- _About this task_
Could you set down exactly the lines of the data below, starting at the one that holds "metacognition in computation." and ending at the one that holds "the knowledge level.", both included, and only those?

- _Records supplied_
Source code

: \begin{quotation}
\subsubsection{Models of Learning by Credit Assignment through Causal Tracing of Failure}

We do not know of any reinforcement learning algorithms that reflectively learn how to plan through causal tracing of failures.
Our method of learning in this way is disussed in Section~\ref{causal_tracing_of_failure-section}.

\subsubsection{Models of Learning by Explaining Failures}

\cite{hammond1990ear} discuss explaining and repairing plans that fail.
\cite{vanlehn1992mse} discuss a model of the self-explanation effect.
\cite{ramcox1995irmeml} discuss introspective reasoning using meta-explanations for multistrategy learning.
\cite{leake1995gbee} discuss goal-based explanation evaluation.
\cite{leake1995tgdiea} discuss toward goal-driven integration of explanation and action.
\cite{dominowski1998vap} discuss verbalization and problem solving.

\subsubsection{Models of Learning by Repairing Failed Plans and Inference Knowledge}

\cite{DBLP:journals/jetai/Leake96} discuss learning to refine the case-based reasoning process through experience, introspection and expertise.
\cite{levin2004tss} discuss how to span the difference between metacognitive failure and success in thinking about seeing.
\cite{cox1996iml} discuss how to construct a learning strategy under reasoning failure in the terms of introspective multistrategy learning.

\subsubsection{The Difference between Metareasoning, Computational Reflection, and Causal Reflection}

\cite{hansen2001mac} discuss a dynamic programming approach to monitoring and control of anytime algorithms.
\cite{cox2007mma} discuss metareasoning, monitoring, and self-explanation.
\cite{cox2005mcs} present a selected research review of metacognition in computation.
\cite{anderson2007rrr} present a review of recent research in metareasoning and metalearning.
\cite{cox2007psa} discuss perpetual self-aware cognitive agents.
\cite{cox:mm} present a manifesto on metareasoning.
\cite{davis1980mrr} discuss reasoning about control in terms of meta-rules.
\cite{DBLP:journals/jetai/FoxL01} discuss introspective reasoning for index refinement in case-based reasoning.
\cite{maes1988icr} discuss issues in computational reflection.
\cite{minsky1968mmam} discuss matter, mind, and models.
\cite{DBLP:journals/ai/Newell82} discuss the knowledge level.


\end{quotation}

- _Answer_
\cite{cox2005mcs} present a selected research review of metacognition in computation.
\cite{anderson2007rrr} present a review of recent research in metareasoning and metalearning.
\cite{cox2007psa} discuss perpetual self-aware cognitive agents.
\cite{cox:mm} present a manifesto on metareasoning.
\cite{davis1980mrr} discuss reasoning about control in terms of meta-rules.
\cite{DBLP:journals/jetai/FoxL01} discuss introspective reasoning for index refinement in case-based reasoning.
\cite{maes1988icr} discuss issues in computational reflection.
\cite{minsky1968mmam} discuss matter, mind, and models.
\cite{DBLP:journals/ai/Newell82} discuss the knowledge level.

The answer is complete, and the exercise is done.